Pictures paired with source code
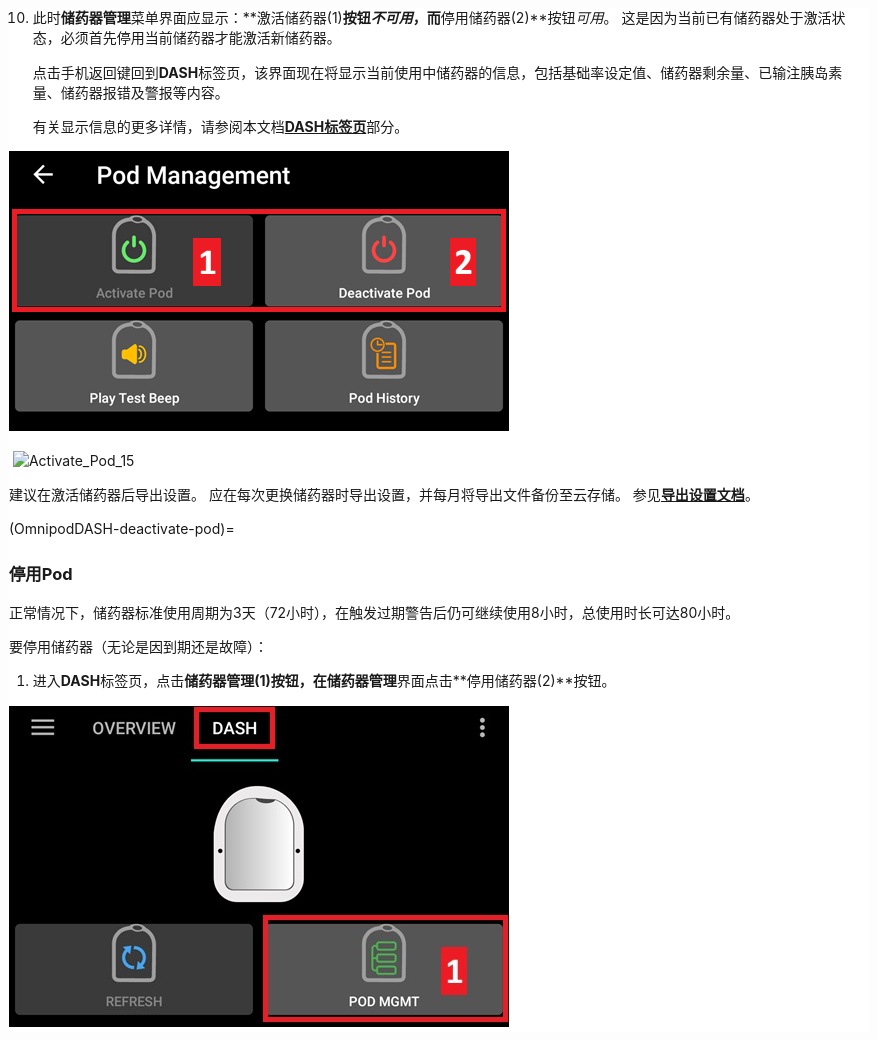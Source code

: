 10. 此时**储药器管理**菜单界面应显示：**激活储药器(1)**按钮*不可用*，而**停用储药器(2)**按钮*可用*。 这是因为当前已有储药器处于激活状态，必须首先停用当前储药器才能激活新储药器。

    点击手机返回键回到**DASH**标签页，该界面现在将显示当前使用中储药器的信息，包括基础率设定值、储药器剩余量、已输注胰岛素量、储药器报错及警报等内容。

    有关显示信息的更多详情，请参阅本文档[**DASH标签页**](#dash-tab)部分。

![Activate_Pod_14](../images/DASH_images/Activate_Pod/Activate_Pod_14.png)

​    ![Activate_Pod_15](../images/DASH_images/Activate_Pod/Activate_Pod_15.jpg)

建议在激活储药器后导出设置。 应在每次更换储药器时导出设置，并每月将导出文件备份至云存储。 参见[**导出设置文档**](../Maintenance/ExportImportSettings.md)。


(OmnipodDASH-deactivate-pod)=

### 停用Pod

正常情况下，储药器标准使用周期为3天（72小时），在触发过期警告后仍可继续使用8小时，总使用时长可达80小时。

要停用储药器（无论是因到期还是故障）：

1. 进入**DASH**标签页，点击**储药器管理(1)**按钮，在**储药器管理**界面点击**停用储药器(2)**按钮。

![Deactivate_Pod_1](../images/DASH_images/Deactivate_Pod/Deactivate_Pod_1.jpg)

- **WHAT YOU ARE ASKED TO DO**
Scan the records above for the string "images", then copy each line where it turns up.

- **RESULT BELOW**
![Activate_Pod_14](../images/DASH_images/Activate_Pod/Activate_Pod_14.png)
​    ![Activate_Pod_15](../images/DASH_images/Activate_Pod/Activate_Pod_15.jpg)
![Deactivate_Pod_1](../images/DASH_images/Deactivate_Pod/Deactivate_Pod_1.jpg)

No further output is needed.